Je marmonnai une réponse, puis tendis la main pour que Télio m'aide à me relever.

- On peut pas attendre demain ?

- T'as vidé le buisson, alors non, je crois pas.

Télio s'envola pour retourner au village et je le suivis, soupirant. Une autre demi-heure plus tard, les prémonitions de Télio furent fondées ; Simmer voulut que Télio répète son plan devant chaque clone sans exception, même Riley qui était déjà dans son lit et qu'Arthur dû trainer sur son épaule pour l'emmener au coin de réunion.

- Je suis pas d'accord, dit Albert. C'est dangereux. Ça pourrait mal tourner. Et merde, je serais le premier à me faire tuer !

- Ça serait pas plus mal, dit Aël. Moi, je suis d'accord.
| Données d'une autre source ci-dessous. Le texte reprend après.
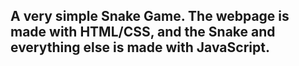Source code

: ## A very simple Snake Game. The webpage is made with HTML/CSS, and the Snake and everything else is made with JavaScript.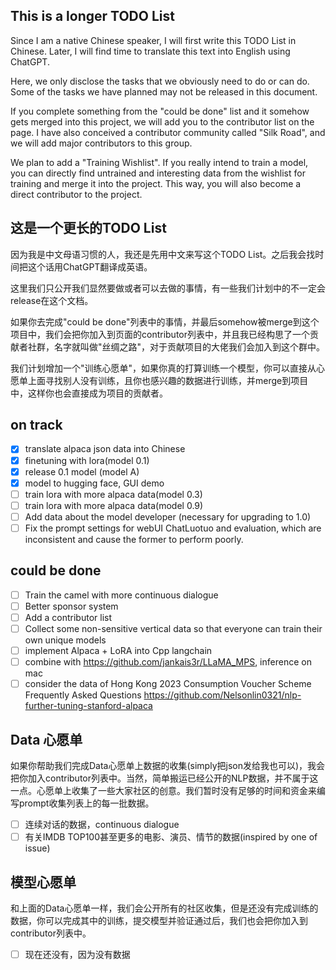 ## This is a longer TODO List

Since I am a native Chinese speaker, I will first write this TODO List in Chinese. Later, I will find time to translate this text into English using ChatGPT.

Here, we only disclose the tasks that we obviously need to do or can do. Some of the tasks we have planned may not be released in this document.

If you complete something from the "could be done" list and it somehow gets merged into this project, we will add you to the contributor list on the page. I have also conceived a contributor community called "Silk Road", and we will add major contributors to this group.

We plan to add a "Training Wishlist". If you really intend to train a model, you can directly find untrained and interesting data from the wishlist for training and merge it into the project. This way, you will also become a direct contributor to the project.

## 这是一个更长的TODO List

因为我是中文母语习惯的人，我还是先用中文来写这个TODO List。之后我会找时间把这个话用ChatGPT翻译成英语。

这里我们只公开我们显然要做或者可以去做的事情，有一些我们计划中的不一定会release在这个文档。

如果你去完成"could be done"列表中的事情，并最后somehow被merge到这个项目中，我们会把你加入到页面的contributor列表中，并且我已经构思了一个贡献者社群，名字就叫做"丝绸之路"，对于贡献项目的大佬我们会加入到这个群中。

我们计划增加一个"训练心愿单"，如果你真的打算训练一个模型，你可以直接从心愿单上面寻找别人没有训练，且你也感兴趣的数据进行训练，并merge到项目中，这样你也会直接成为项目的贡献者。

## on track
- [x] translate alpaca json data into Chinese
- [x] finetuning with lora(model 0.1)
- [x] release 0.1 model (model A)
- [x] model to hugging face, GUI demo
- [ ] train lora with more alpaca data(model 0.3)
- [ ] train lora with more alpaca data(model 0.9)
- [ ] Add data about the model developer (necessary for upgrading to 1.0)
- [ ] Fix the prompt settings for webUI ChatLuotuo and evaluation, which are inconsistent and cause the former to perform poorly.

## could be done
- [ ] Train the camel with more continuous dialogue
- [ ] Better sponsor system
- [ ] Add a contributor list
- [ ] Collect some non-sensitive vertical data so that everyone can train their own unique models
- [ ] implement Alpaca + LoRA into Cpp langchain
- [ ] combine with https://github.com/jankais3r/LLaMA_MPS, inference on mac
- [ ] consider the data of Hong Kong 2023 Consumption Voucher Scheme Frequently Asked Questions  https://github.com/Nelsonlin0321/nlp-further-tuning-stanford-alpaca

## Data 心愿单

如果你帮助我们完成Data心愿单上数据的收集(simply把json发给我也可以)，我会把你加入contributor列表中。当然，简单搬运已经公开的NLP数据，并不属于这一点。心愿单上收集了一些大家社区的创意。我们暂时没有足够的时间和资金来编写prompt收集列表上的每一批数据。

- [ ] 连续对话的数据，continuous dialogue
- [ ] 有关IMDB TOP100甚至更多的电影、演员、情节的数据(inspired by one of issue)

## 模型心愿单

和上面的Data心愿单一样，我们会公开所有的社区收集，但是还没有完成训练的数据，你可以完成其中的训练，提交模型并验证通过后，我们也会把你加入到contributor列表中。

- [ ] 现在还没有，因为没有数据

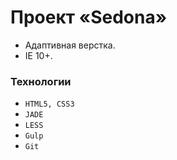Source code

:# Проект «Sedona»

* Адаптивная верстка.
* IE 10+.

### Технологии

* `HTML5, CSS3`
* `JADE`
* `LESS`
* `Gulp`
* `Git`

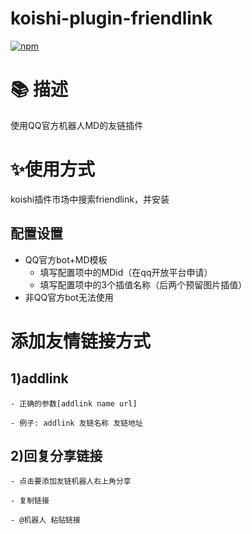 # koishi-plugin-friendlink

[![npm](https://img.shields.io/npm/v/koishi-plugin-friendlink?style=flat-square)](https://www.npmjs.com/package/koishi-plugin-friendlink)

# 📚 描述
使用QQ官方机器人MD的友链插件
# ✨使用方式

koishi插件市场中搜索friendlink，并安装

## 配置设置
- QQ官方bot+MD模板
    - 填写配置项中的MDid（在qq开放平台申请）
    - 填写配置项中的3个插值名称（后两个预留图片插值）
- 非QQ官方bot无法使用

# 添加友情链接方式
  ## 1)addlink <name> <url>

    - 正确的参数[addlink name url]
    
    - 例子: addlink 友链名称 友链地址

  ## 2)回复分享链接

    - 点击要添加友链机器人右上角分享
    
    - 复制链接
    
    - @机器人 粘贴链接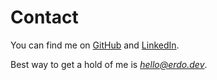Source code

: # Contact

You can find me on [GitHub](https://github.com/erdemuysalx) and [LinkedIn](https://www.linkedin.com/in/erdemuysalx/).

Best way to get a hold of me is [_hello@erdo.dev_](hello@erdo.dev).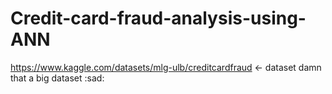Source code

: # Credit-card-fraud-analysis-using-ANN
https://www.kaggle.com/datasets/mlg-ulb/creditcardfraud <- dataset 
damn that a big dataset :sad:
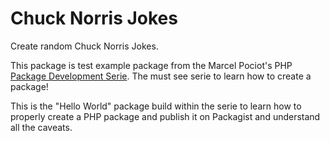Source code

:# Chuck Norris Jokes

Create random Chuck Norris Jokes.

This package is test example package from the Marcel Pociot's PHP [Package Development Serie](https://phppackagedevelopment.com/). The must see serie to learn how to create a package!

This is the "Hello World" package build within the serie to learn how to properly create a PHP package and publish it on Packagist and understand all the caveats.



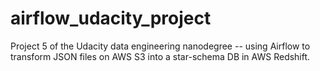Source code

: # airflow_udacity_project
Project 5 of the Udacity data engineering nanodegree -- using Airflow to transform JSON files on AWS S3 into a star-schema DB in AWS Redshift.
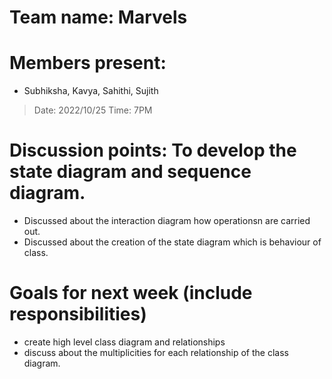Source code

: # Team name: Marvels

# Members present: 
  
  * Subhiksha, Kavya, Sahithi, Sujith

> Date: 2022/10/25
> Time: 7PM
# Discussion points: To develop the state diagram and sequence diagram.
  * Discussed about the interaction diagram how operationsn are carried out.
  * Discussed about the creation of the state diagram which is behaviour of class.
# Goals for next week (include responsibilities)
  *	create high level class diagram and relationships
  * discuss about the multiplicities for each relationship of the class diagram.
- Tu cherches juste à te débarrasser de moi, dit Albert.

- Merde, je suis démasqué...

- J'ai pensé comme toi, de toute façon, dit Ulysse.

- Allons-y par vote, dit Simmer. Levez la main, ceux qui sont d'accord.
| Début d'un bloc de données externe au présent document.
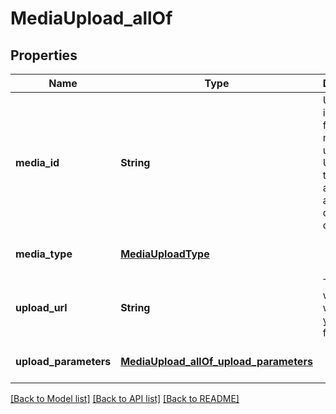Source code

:# MediaUpload_allOf
## Properties

Name | Type | Description | Notes
------------ | ------------- | ------------- | -------------
**media\_id** | **String** | Unique identifier for this media upload. Used to track status and for attaching during Pin creation. | [optional] [default to null]
**media\_type** | [**MediaUploadType**](MediaUploadType.md) |  | [optional] [default to null]
**upload\_url** | **String** | The URL where you will POST your media file. | [optional] [default to null]
**upload\_parameters** | [**MediaUpload_allOf_upload_parameters**](MediaUpload_allOf_upload_parameters.md) |  | [optional] [default to null]

[[Back to Model list]](../README.md#documentation-for-models) [[Back to API list]](../README.md#documentation-for-api-endpoints) [[Back to README]](../README.md)

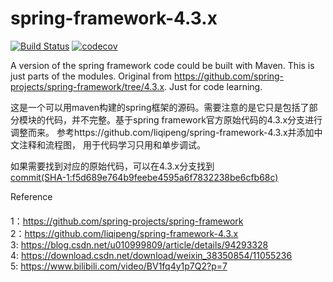 # spring-framework-4.3.x
[![Build Status](https://www.travis-ci.org/liqipeng/spring-framework-4.3.x.svg?branch=main)](https://www.travis-ci.org/liqipeng/spring-framework-4.3.x)
[![codecov](https://codecov.io/gh/liqipeng/spring-framework-4.3.x/branch/main/graph/badge.svg?token=5FDS9ELV8L)](https://codecov.io/gh/liqipeng/spring-framework-4.3.x)

A version of the spring framework code could be built with Maven. This is just parts of the modules. Original from https://github.com/spring-projects/spring-framework/tree/4.3.x. Just for code learning.

这是一个可以用maven构建的spring框架的源码。需要注意的是它只是包括了部分模块的代码，并不完整。基于spring framework官方原始代码的4.3.x分支进行调整而来。
参考https://github.com/liqipeng/spring-framework-4.3.x并添加中文注释和流程图，
用于代码学习只用和单步调试。

如果需要找到对应的原始代码，可以在4.3.x分支找到</br>
[commit(SHA-1:f5d689e764b9feebe4595a6f7832238be6cfb68c)](https://github.com/spring-projects/spring-framework/commit/f5d689e764b9feebe4595a6f7832238be6cfb68c)

Reference

#### 
1：https://github.com/spring-projects/spring-framework          </br>
2：https://github.com/liqipeng/spring-framework-4.3.x           </br>
3: https://blog.csdn.net/u010999809/article/details/94293328    </br>
4: https://download.csdn.net/download/weixin_38350854/11055236  </br>
5: https://www.bilibili.com/video/BV1fq4y1p7Q2?p=7              </br>
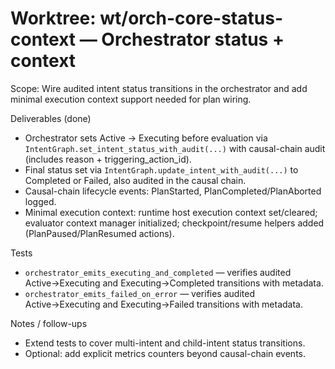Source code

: # Worktree: wt/orch-core-status-context — Orchestrator status + context

Scope: Wire audited intent status transitions in the orchestrator and add minimal execution context support needed for plan wiring.

Deliverables (done)
- Orchestrator sets Active → Executing before evaluation via `IntentGraph.set_intent_status_with_audit(...)` with causal-chain audit (includes reason + triggering_action_id).
- Final status set via `IntentGraph.update_intent_with_audit(...)` to Completed or Failed, also audited in the causal chain.
- Causal-chain lifecycle events: PlanStarted, PlanCompleted/PlanAborted logged.
- Minimal execution context: runtime host execution context set/cleared; evaluator context manager initialized; checkpoint/resume helpers added (PlanPaused/PlanResumed actions).

Tests
- `orchestrator_emits_executing_and_completed` — verifies audited Active→Executing and Executing→Completed transitions with metadata.
- `orchestrator_emits_failed_on_error` — verifies audited Active→Executing and Executing→Failed transitions with metadata.

Notes / follow-ups
- Extend tests to cover multi-intent and child-intent status transitions.
- Optional: add explicit metrics counters beyond causal-chain events.
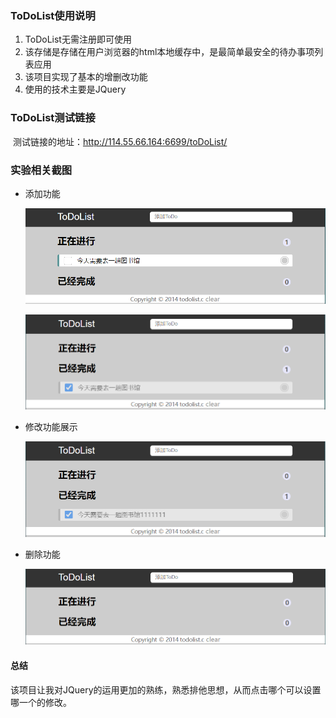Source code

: ### ToDoList使用说明

1. ToDoList无需注册即可使用
2. 该存储是存储在用户浏览器的html本地缓存中，是最简单最安全的待办事项列表应用
3. 该项目实现了基本的增删改功能
4. 使用的技术主要是JQuery

### ToDoList测试链接

​	测试链接的地址：<a href="http://114.55.66.164:6699/toDoList/">http://114.55.66.164:6699/toDoList/</a>

### 实验相关截图

- 添加功能

  ![add01](https://github.com/xuan6688/todoList/raw/master/typora-user-images/1602126804842.png)

  ![add02](https://github.com/xuan6688/todoList/raw/master/typora-user-images/1602126826690.png)

- 修改功能展示

  ![1602126858215](https://github.com/xuan6688/todoList/raw/master/typora-user-images/1602126858215.png)

- 删除功能

  ![1602126893508](https://github.com/xuan6688/todoList/raw/master/typora-user-images/1602126893508.png)

#### 总结

该项目让我对JQuery的运用更加的熟练，熟悉排他思想，从而点击哪个可以设置哪一个的修改。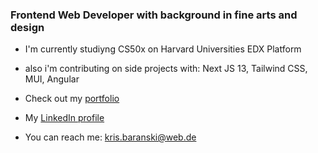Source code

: ### Frontend Web Developer with background in fine arts and design

- I'm currently studiyng CS50x on Harvard Universities EDX Platform
- also i'm contributing on side projects with: Next JS 13, Tailwind CSS, MUI, Angular

- Check out my [portfolio](https://krisbaranski.com)
- My [LinkedIn profile](https://www.linkedin.com/in/krisbaranski)
- You can reach me: [kris.baranski@web.de](mailto:kris.baranski@web.de)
Télio et moi fûmes les premiers, rapidement seconder par Aël et Ulysse. Hadrien leva la sienne pour suivre le mouvement de ses amis. Arthur et Seth se regardèrent un long moment avant de hausser les épaules en même temps que leurs mains. Albert croisa les bras en grognant, puis leva des yeux suppliant vers Simmer qui ne s'était pas encore prononcé.

- Riley, dit Simmer. Tout le monde vote.

Sans étonner personne, Riley était appuyé contre le bras d'Arthur et s'était endormi, bavant sur son teeshirt. Arthur le secoua doucement pour le réveiller et Riley sursauta, essuyant la bave au coin de sa lèvre.

- Hein ? marmonna-t-il en regardant tout le monde. C'est fini ?

- Il faut voter, dit Arthur.

- Ah...

Heureusement, Riley s'était endormi après avoir entendu le plan de Télio, et il était inutile de répéter.

- OK, dit-il. J'y participerai pas, toute façon, mais c'est OK.

Albert grogna à nouveau, boudant dans son coin. Riley s'appuya à nouveau sur le bras d'Arthur et ferma les yeux.

- Moi aussi, je suis d'accord, dit Simmer. Mais ceux qui ne veulent pas participer (il lança un regard plein de sous-entendus en direction d'Albert) pourront rester ici. Et Riley aussi, bien sûr.

- Youpi, marmonna Riley. Je pourrais dormir.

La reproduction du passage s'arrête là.